Affordability pressures continue to weigh down homeowners as renewal wave gathers pace

More Canadians struggling with bills amid mortgage renewal woes

More than one in four Canadians, or 27%, say they are unable to pay all their bills and loans in full, according to TransUnion’s Q2 2025 Canada Consumer Pulse Study released this week. The study, which surveyed 982 Canadian adults between May 5 and May 18, found that affordability pressures and economic uncertainty continue to challenge household finances.

Matt Fabian, director of financial services research and consulting at TransUnion Canada, said, “Canadians are navigating a challenging financial landscape, with many adjusting their spending and prioritizing bill payments in response to rising costs and economic uncertainty.”

Among those expecting to miss payments, 68% cited credit card debt as their biggest concern. Despite Canada’s inflation rate returning to the Bank of Canada’s target, 96% of respondents said they remain worried about inflation, while 51% listed a recession among their top three financial concerns for the next six months.

Mortgage renewals add financial strain

The study highlights growing financial strain from mortgage renewals. Many Canadians who bought homes during the COVID-19 pandemic – when interest rates hit historic lows – are now facing higher payments, triggering what TransUnion describes as “payment shock.”

According to Fabian, “We’re at a critical moment where many Canadians who took on mortgages during the pandemic… are now facing rising payments and affordability pressures.”

TransUnion’s analysis revealed that since March 2022, over two million Canadians have seen their monthly mortgage payments rise by an average of 25%, from $1,527 to $1,908 as of March 2025. Those with increased mortgage payments are also accumulating more credit card debt – more than double compared with those whose payments remained unchanged.

The Bank of Canada’s 2025 Financial Stability Report noted that about 60% of Canadian mortgages will come up for renewal in 2025 or 2026. In response to high interest rates, 72% of Canadians said they do not plan to buy a home within the next year.

Canadians cut spending, fraud concerns persist

Economic volatility is prompting consumers to rein in expenses.

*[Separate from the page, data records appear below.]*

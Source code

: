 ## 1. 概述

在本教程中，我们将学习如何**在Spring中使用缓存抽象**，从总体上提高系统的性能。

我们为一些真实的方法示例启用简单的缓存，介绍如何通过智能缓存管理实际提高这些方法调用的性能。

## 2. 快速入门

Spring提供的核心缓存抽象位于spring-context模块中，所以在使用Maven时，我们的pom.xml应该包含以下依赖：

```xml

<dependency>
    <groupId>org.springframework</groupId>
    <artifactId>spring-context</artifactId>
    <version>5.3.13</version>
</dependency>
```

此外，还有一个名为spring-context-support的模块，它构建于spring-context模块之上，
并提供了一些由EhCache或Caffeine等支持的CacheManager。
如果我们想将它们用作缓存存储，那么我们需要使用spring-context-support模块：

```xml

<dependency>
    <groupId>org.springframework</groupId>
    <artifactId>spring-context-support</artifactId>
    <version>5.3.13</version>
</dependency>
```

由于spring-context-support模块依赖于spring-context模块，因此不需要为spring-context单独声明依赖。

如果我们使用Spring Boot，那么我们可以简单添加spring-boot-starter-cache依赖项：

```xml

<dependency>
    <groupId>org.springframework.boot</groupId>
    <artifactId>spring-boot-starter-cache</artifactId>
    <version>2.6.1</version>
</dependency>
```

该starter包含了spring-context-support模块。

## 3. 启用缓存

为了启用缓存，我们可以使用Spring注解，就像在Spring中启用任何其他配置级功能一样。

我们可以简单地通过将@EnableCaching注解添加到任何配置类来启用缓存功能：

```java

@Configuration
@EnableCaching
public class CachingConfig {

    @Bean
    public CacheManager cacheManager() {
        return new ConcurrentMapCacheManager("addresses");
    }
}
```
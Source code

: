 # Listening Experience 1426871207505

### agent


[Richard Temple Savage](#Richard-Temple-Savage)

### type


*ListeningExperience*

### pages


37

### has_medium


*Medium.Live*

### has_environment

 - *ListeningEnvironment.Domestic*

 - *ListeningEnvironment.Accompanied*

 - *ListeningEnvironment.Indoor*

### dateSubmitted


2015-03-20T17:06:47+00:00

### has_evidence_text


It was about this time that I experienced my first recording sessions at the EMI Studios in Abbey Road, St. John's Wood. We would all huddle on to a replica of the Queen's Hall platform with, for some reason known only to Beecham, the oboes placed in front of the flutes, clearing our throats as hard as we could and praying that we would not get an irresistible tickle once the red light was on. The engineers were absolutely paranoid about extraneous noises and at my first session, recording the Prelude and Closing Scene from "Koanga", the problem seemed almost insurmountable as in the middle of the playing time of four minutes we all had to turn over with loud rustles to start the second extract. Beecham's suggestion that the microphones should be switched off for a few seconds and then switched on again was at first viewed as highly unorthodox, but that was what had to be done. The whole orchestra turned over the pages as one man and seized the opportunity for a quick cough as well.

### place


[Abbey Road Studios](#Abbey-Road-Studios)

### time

About 44% of respondents said they plan to reduce discretionary spending, while 63% reported shopping more often for sales and discounts.

Despite heightened fraud awareness – with 46% reporting being targeted in the last three months – 37% of Canadians admitted they took no action on cybersecurity threats, many saying they were unsure how to respond.

Fabian noted, “Canadians continue to demonstrate financial resilience – adapting their spending habits, prioritizing bill payments, and taking steps to help recession-proof their finances,” though rising costs continue to pressure household budgets.